En el primer día del año nuevo, el calendario de los santos se abre con la fiesta de María Santísima.
Redacción (01/01/2022 08:18, Gaudium Press) En el primer día del año nuevo, el calendario de los santos se abre con la fiesta de María Santísima, en el misterio de su maternidad divina.
Elección acertada, porque de hecho Ella es «la Virgen madre, Hija de su Hijo, humilde y más sublime que toda criatura, objeto fijado por un eterno designio de amor». Ella tiene el derecho de llamarlo «Hijo», y Él, Dios omnipotente, la llama, con toda verdad, ¡Madre!
Fue la primera fiesta mariana que apareció en la Iglesia occidental.
Substituyó la costumbre pagana de las dádivas y comenzó a ser celebrada en Roma, en el siglo IV. Antes de 1931 se conmemoraba el día 11 de octubre, pero con la última revisión del calendario religioso pasó a la fecha actual, la misma donde antes se conmemoraba la circuncisión de Jesús, ocho días después de haber nacido.
En un cierto sentido, todo el año litúrgico sigue las huellas de esta maternidad, comenzando por la solemnidad de la Anunciación, nueve meses antes de la Natividad.

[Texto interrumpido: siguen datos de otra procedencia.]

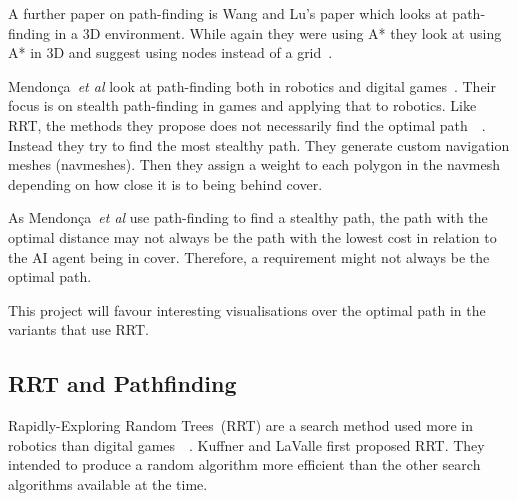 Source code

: \documentclass[journal]{IEEEtran}
\begin{document}
A further paper on path-finding is Wang and Lu's paper which looks at path-finding in a 3D environment. While again they were using A* they look at using A* in 3D and suggest using nodes instead of a grid~\cite{wang2012}.

Mendonça~\textit{et al} look at path-finding both in robotics and digital games~\cite{Mendonça2015}. Their focus is on stealth path-finding in games and applying that to robotics. Like RRT, the methods they propose does not necessarily find the optimal path~\cite{karaman2010}~\cite{Mendonça2015}. Instead they try to find the most stealthy path. They generate custom navigation meshes (navmeshes). Then they assign a weight to each polygon in the navmesh depending on how close it is to being behind cover. 

As Mendonça~\textit{et al} use path-finding to find a stealthy path, the path with the optimal distance may not always be the path with the lowest cost in relation to the AI agent being in cover. Therefore, a requirement might not always be the optimal path. 

This project will favour interesting visualisations over the optimal path in the variants that use RRT. 


\subsection{RRT and Pathfinding}
Rapidly-Exploring Random Trees~(RRT) are a search method used more in robotics than digital games~\cite{LaValle1998}~\cite{Kuffner2000}.   Kuffner and LaValle first proposed RRT. They intended to produce a random algorithm more efficient than the other search algorithms available at the time. 
\end{document}

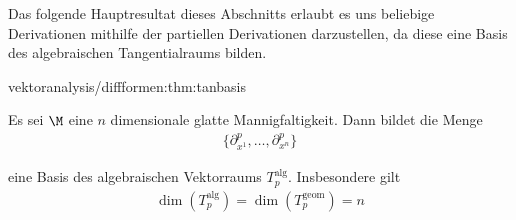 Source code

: \documentclass[letterpaper,10pt,english]{jupyterBook}
\begin{document}
\par
Das folgende Hauptresultat dieses Abschnitts erlaubt es uns beliebige Derivationen mithilfe der partiellen Derivationen darzustellen, da diese eine Basis des algebraischen Tangentialraums bilden.
\begin{theorem}{}{vektoranalysis/diffformen:thm:tanbasis}



\par
Es sei \(\M\) eine \(n\) dimensionale glatte Mannigfaltigkeit.
Dann bildet die Menge
\begin{align*}
\{\partial_{x^1}^p,\ldots,\partial_{x^n}^p\}
\end{align*}
\par
eine Basis des algebraischen Vektorraums \(T^{\text{alg}}_p\).
Insbesondere gilt
\begin{align*}
\dim(T^{\text{alg}}_p)=\dim(T^{\text{geom}}_p)=n
\end{align*}\end{theorem}
\end{document}
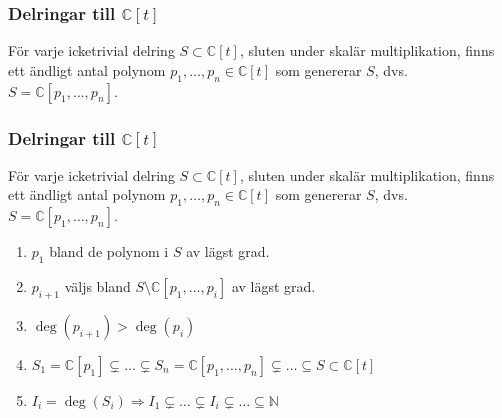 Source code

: \documentclass{beamer}
\begin{document}
\begin{frame}
	\frametitle{Delringar till $\mathbb{C}[t]$}
	\begin{Theorem}
		För varje icketrivial delring $S \subset \mathbb{C}[t]$, sluten under skalär multiplikation, finns ett ändligt antal polynom $p_1,\ldots,p_n \in \mathbb{C}[t]$ som genererar $S$, dvs. $S=\mathbb{C}[p_1,\ldots,p_n]$.
	\end{Theorem}
	
\end{frame}

\begin{frame}
	\frametitle{Delringar till $\mathbb{C}[t]$}
	\begin{Theorem}
		För varje icketrivial delring $S \subset \mathbb{C}[t]$, sluten under skalär multiplikation, finns ett ändligt antal polynom $p_1,\ldots,p_n \in \mathbb{C}[t]$ som genererar $S$, dvs. $S=\mathbb{C}[p_1,\ldots,p_n]$.
	\end{Theorem}
	
	\begin{enumerate}
		\item<2->$p_1$ bland de polynom i $S$ av lägst grad.
		\item<3->$p_{i+1}$ väljs bland $S \setminus \mathbb{C}[p_1,\ldots,p_i]$ av lägst grad.
		\item<4->$\deg(p_{i+1})>\deg(p_i)$
		\item<5->$S_1=\mathbb{C}[p_1] \subsetneq \ldots \subsetneq S_n=\mathbb{C}[p_1,\ldots,p_n] \subsetneq \ldots \subseteq S \subset \mathbb{C}[t]$
		\item<6->$I_i=\deg(S_i) \Longrightarrow I_1 \subsetneq \ldots \subsetneq I_i \subsetneq \ldots \subseteq \mathbb{N}$
	\end{enumerate}
\end{frame}
\end{document}
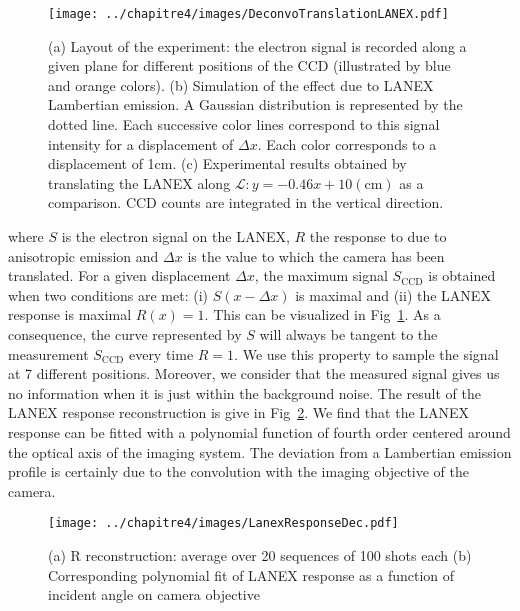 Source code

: \begin{figure}[H]
\centering
\texttt{[image: ../chapitre4/images/DeconvoTranslationLANEX.pdf]}\\
\caption{\label{fig:DeconvoTranslationLANEX} (a) Layout of the experiment: the electron signal is recorded along a given plane for different positions of the CCD (illustrated by blue and orange colors). (b) Simulation of the effect due to LANEX Lambertian emission. A Gaussian distribution is represented by the dotted line. Each successive color lines correspond to this signal intensity for a displacement of $\Delta x$. Each color corresponds to a displacement of 1cm. (c) Experimental results obtained by translating the LANEX along $\mathcal{L}: y = -0.46 x + 10\mathrm{(cm)}$ as a comparison. CCD counts are integrated in the vertical direction.}
\end{figure}



\noindent where $S$ is the electron signal on the LANEX, $R$ the response to due to anisotropic emission and $\Delta x$ is the value to which the camera has been translated. For a given displacement $\Delta x$, the maximum signal $S_{\text{CCD}}$ is obtained when two conditions are met: (i) $S(x-\Delta x)$ is maximal and (ii) the LANEX response is maximal $R(x) = 1$.
This can be visualized in Fig~\ref{fig:DeconvoTranslationLANEX}. As a consequence, the curve represented by $S$ will always be tangent to the measurement $S_{\text{CCD}}$ every time $R = 1$. We use this property to sample the signal at 7 different positions. Moreover, we consider that the measured signal gives us no information when it is just within the background noise. The result of the LANEX response reconstruction is give in Fig~\ref{fig:DeconvoLANEX-fit}. We find that the LANEX response can be fitted with a polynomial function of fourth order centered around the optical axis of the imaging system. The deviation from a Lambertian emission profile is certainly due to the convolution with the imaging objective of the camera.\\



%
%



\begin{figure}[H]
\centering
\texttt{[image: ../chapitre4/images/LanexResponseDec.pdf]}\\
\caption{\label{fig:DeconvoLANEX-fit} (a) R reconstruction: average over 20 sequences of 100 shots each (b) Corresponding polynomial fit of LANEX response as a function of incident angle on camera objective} %
\end{figure}

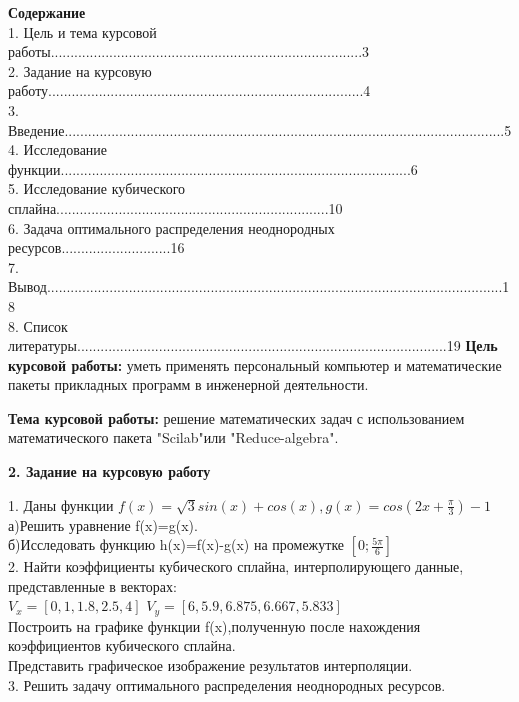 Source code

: \documentclass[russian,utf8,nocolumnxxxi,nocolumnxxxii]{eskdtext}
\begin{document}
\normalsize{\bf{Содержание}}
\\1. Цель и тема курсовой работы................................................................................3
\\2. Задание на курсовую работу.................................................................................4
\\3. Введение.................................................................................................................5
\\4. Исследование функции..........................................................................................6
\\5. Исследование кубического сплайна......................................................................10
\\6. Задача оптимального распределения неоднородных ресурсов............................16
\\7. Вывод.....................................................................................................................18
\\8. Список литературы...............................................................................................19
\newpage
\normalsize{\bf{Цель курсовой работы:}} уметь применять персональный компьютер и
математические пакеты прикладных программ в инженерной деятельности.
\par
\normalsize{\bf{Тема курсовой работы:}} решение математических задач с использованием
математического пакета "Scilab"или "Reduce-algebra".
\newpage
\begin{center}
 {\large\bf2. Задание на курсовую работу}
\end{center}
\normalsize1. Даны функции $f(x)=\sqrt{3}sin(x)+cos(x),g(x)=cos(2x+\frac{\pi}{3})-1$
\\а)Решить уравнение f(x)=g(x).
\\б)Исследовать функцию h(x)=f(x)-g(x) на промежутке $[0;\frac{5\pi}{6}]$
\\2. Найти коэффициенты кубического сплайна, интерполирующего данные, представленные в векторах:\\
$V_{x}=[0,1,1.8,2.5,4]$
$V_{y}=[6,5.9,6.875,6.667,5.833]$\\
Построить на графике функции f(x),полученную после нахождения коэффициентов кубического сплайна. \\
Представить графическое изображение результатов интерполяции.
\\3. Решить задачу оптимального распределения неоднородных ресурсов.
\end{document}

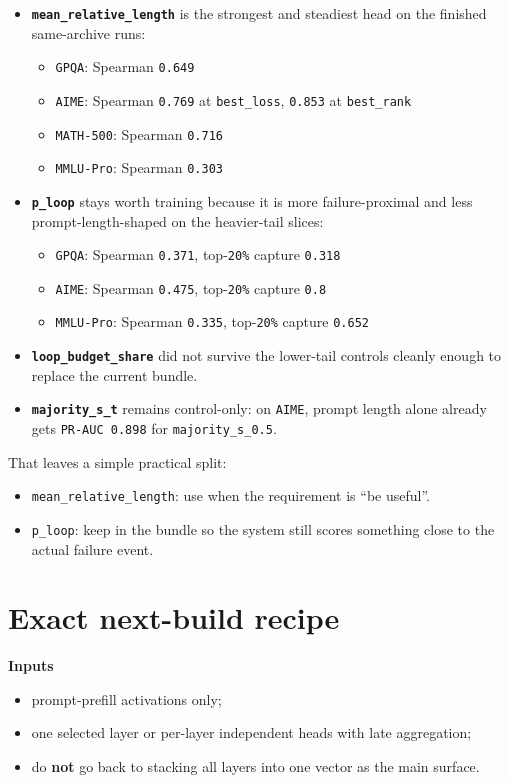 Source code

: \documentclass[11pt]{article}
\begin{document}
\begin{itemize}[leftmargin=1.5em]
\item \textbf{\texttt{mean\_relative\_length}} is the strongest and steadiest head on the
finished same-archive runs:
  \begin{itemize}[leftmargin=1.5em]
  \item \texttt{GPQA}: Spearman \texttt{0.649}
  \item \texttt{AIME}: Spearman \texttt{0.769} at \texttt{best\_loss}, \texttt{0.853} at \texttt{best\_rank}
  \item \texttt{MATH-500}: Spearman \texttt{0.716}
  \item \texttt{MMLU-Pro}: Spearman \texttt{0.303}
  \end{itemize}
\item \textbf{\texttt{p\_loop}} stays worth training because it is more failure-proximal and
less prompt-length-shaped on the heavier-tail slices:
  \begin{itemize}[leftmargin=1.5em]
  \item \texttt{GPQA}: Spearman \texttt{0.371}, top-\texttt{20\%} capture \texttt{0.318}
  \item \texttt{AIME}: Spearman \texttt{0.475}, top-\texttt{20\%} capture \texttt{0.8}
  \item \texttt{MMLU-Pro}: Spearman \texttt{0.335}, top-\texttt{20\%} capture \texttt{0.652}
  \end{itemize}
\item \textbf{\texttt{loop\_budget\_share}} did not survive the lower-tail controls cleanly
enough to replace the current bundle.
\item \textbf{\texttt{majority\_s\_t}} remains control-only: on \texttt{AIME}, prompt length
alone already gets \texttt{PR-AUC 0.898} for \texttt{majority\_s\_0.5}.
\end{itemize}

That leaves a simple practical split:
\begin{itemize}[leftmargin=1.5em]
\item \texttt{mean\_relative\_length}: use when the requirement is ``be useful''.
\item \texttt{p\_loop}: keep in the bundle so the system still scores something close to the
actual failure event.
\end{itemize}

\section*{Exact next-build recipe}
\textbf{Inputs}
\begin{itemize}[leftmargin=1.5em]
\item prompt-prefill activations only;
\item one selected layer or per-layer independent heads with late aggregation;
\item do \textbf{not} go back to stacking all layers into one vector as the main surface.
\end{itemize}
\end{document}
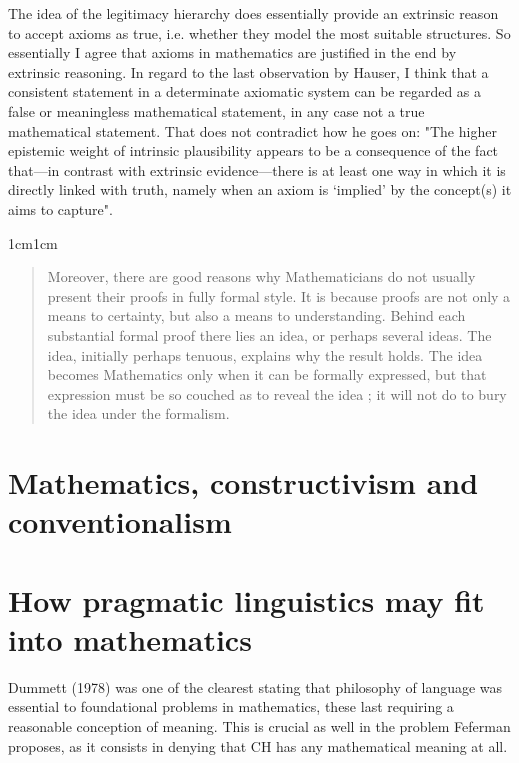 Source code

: \documentclass[11pt,a4paper]{book}
\theoremstyle{plain}
\begin{document}
The idea of the legitimacy hierarchy does essentially provide an extrinsic reason to accept axioms as true, i.e. whether they model the most suitable structures. So essentially I agree that axioms in mathematics are justified in the end by extrinsic reasoning. In regard to the last observation by Hauser, I think that a consistent statement in a determinate axiomatic system can be regarded as a false or meaningless mathematical statement, in any case not a true mathematical statement. That does not contradict how he goes on: "The higher epistemic weight of intrinsic plausibility appears to be a consequence of the fact that—in contrast with extrinsic evidence—there is at least one way in which it is directly linked with truth, namely when an axiom is ‘implied’ by the concept(s) it aims to capture". 


\begin{adjustwidth}{1cm}{1cm}
  \small
  \begin{quote}
Moreover, there are good reasons why Mathematicians do not usually present their proofs in fully formal style. It is because proofs are not only a means to certainty, but also a means to understanding. Behind each substantial formal proof there lies an idea, or perhaps several ideas. The idea, initially perhaps tenuous, explains why the result holds. The idea becomes Mathematics only when it can be formally expressed, but that expression must be so couched as to reveal the idea ; it will not do to bury the idea under the formalism. \textcite[378]{maclane1986mathematics}
  \end{quote}
\end{adjustwidth}


\section{Mathematics, constructivism and conventionalism}


\section{How pragmatic linguistics may fit into mathematics}

Dummett (1978) was one of the clearest stating that philosophy of language was essential to foundational problems in mathematics, these last requiring a reasonable conception of meaning. This is crucial as well in the problem Feferman proposes, as it consists in denying that CH has any mathematical meaning at all. 
\end{document}
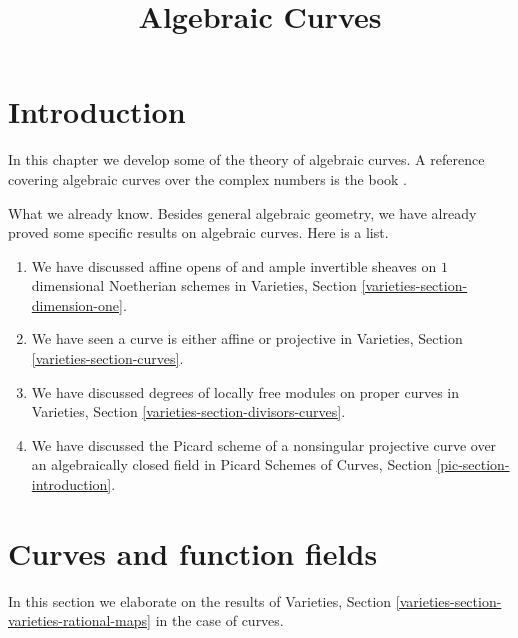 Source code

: 

%


\title{Algebraic Curves}


\maketitle

\label{section-phantom}

\tableofcontents

\section{Introduction}
\label{section-introduction}

\noindent
In this chapter we develop some of the theory of algebraic curves.
A reference covering algebraic curves over the complex numbers is
the book \cite{ACGH}.

\medskip\noindent
What we already know. Besides general algebraic geometry, we
have already proved some specific results on algebraic curves.
Here is a list.
\begin{enumerate}
\item We have discussed affine opens of and ample invertible sheaves on
$1$ dimensional Noetherian schemes in
Varieties, Section \ref{varieties-section-dimension-one}.
\item We have seen a curve is either affine or projective
in Varieties, Section \ref{varieties-section-curves}.
\item We have discussed degrees of locally free modules on
proper curves in Varieties, Section \ref{varieties-section-divisors-curves}.
\item We have discussed the Picard scheme of a nonsingular projective
curve over an algebraically closed field in
Picard Schemes of Curves, Section \ref{pic-section-introduction}.
\end{enumerate}





\section{Curves and function fields}
\label{section-curves-function-fields}

\noindent
In this section we elaborate on the results of
Varieties, Section \ref{varieties-section-varieties-rational-maps}
in the case of curves.

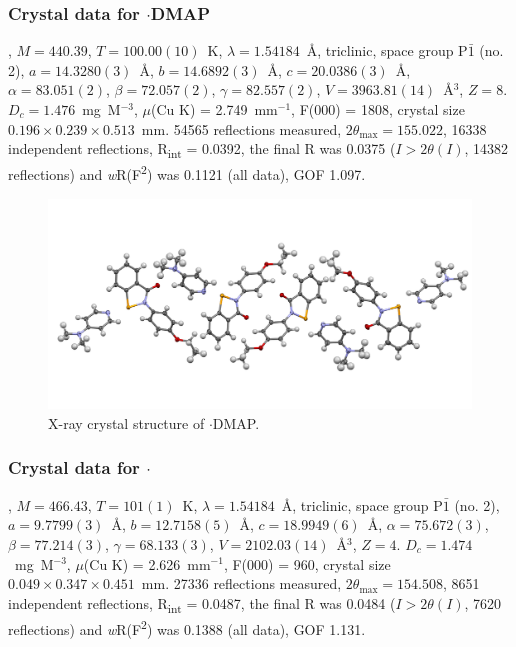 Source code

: \begin{refsection}
\subsubsection{Crystal data for \texorpdfstring{$ \cdot $DMAP}{C22 H23 N3 O2 Se}}
, $M=440.39$, $T=100.00(10)$~K, $\lambda=1.54184$~\AA, triclinic, space group P$\bar{1}$ (no. 2), $a = 14.3280(3)$~\AA, $b = 14.6892(3)$~\AA, $c = 20.0386(3)$~\AA, $\alpha = 83.051(2)$\degree, $\beta = 72.057(2)$\degree, $\gamma = 82.557(2)$\degree, $V = 3963.81(14)$~\AA$^{3}$, $Z = 8$. $D_{c}= 1.476$~mg~M$^{-3}$, $\mu$(Cu K\a) = 2.749~mm$^{-1}$, F(000) = 1808, crystal size $0.196 \times 0.239 \times 0.513$~mm. 54565 reflections measured, $2\theta_{\max}=155.022$\degree, 16338 independent reflections, R\textsubscript{int} = 0.0392, the final R was 0.0375 ($I > 2\theta(I)$, 14382 reflections) and \textit{w}R(F\textsuperscript{2}) was 0.1121 (all data), GOF 1.097.

\begin{figure}
  \includegraphics[width=0.6\linewidth]{Figures/ebs-4oet-dmap-xtal.pdf}
  \caption{X-ray crystal structure of \texorpdfstring{$ \cdot $DMAP}{C22 H23 N3 O2 Se}.}
\end{figure}

\subsubsection{Crystal data for \texorpdfstring{$ \cdot $}{C24 H25 N3 O2 Se}}
, $M=466.43$, $T=101(1)$~K, $\lambda=1.54184$~\AA, triclinic, space group P$\bar{1}$ (no. 2), $a = 9.7799(3)$~\AA, $b = 12.7158(5)$~\AA, $c = 18.9949(6)$~\AA, $\alpha = 75.672(3)$\degree, $\beta = 77.214(3)$\degree, $\gamma = 68.133(3)$\degree, $V = 2102.03(14)$~\AA$^{3}$, $Z = 4$. $D_{c}= 1.474$~mg~M$^{-3}$, $\mu$(Cu K\a) = 2.626~mm$^{-1}$, F(000) = 960, crystal size $0.049 \times 0.347 \times 0.451$~mm. 27336 reflections measured, $2\theta_{\max}=154.508$\degree, 8651 independent reflections, R\textsubscript{int} = 0.0487, the final R was 0.0484 ($I > 2\theta(I)$, 7620 reflections) and \textit{w}R(F\textsuperscript{2}) was 0.1388 (all data), GOF 1.131.


\end{refsection}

María concibió por obra del Espíritu Santo. Como todas las madres, trajo en el propio seno a aquel que solo ella sabía que se trataba del Hijo unigénito de Dios, que nació en la noche de Belén.
Ella asumió para sí la misión confiada por Dios. Sabiendo, por conocer las profecías, que tendría también su propio calvario, como madre de aquel que sería sacrificado en nombre de la salvación de la Humanidad. Dios que se hizo carne por medio de María.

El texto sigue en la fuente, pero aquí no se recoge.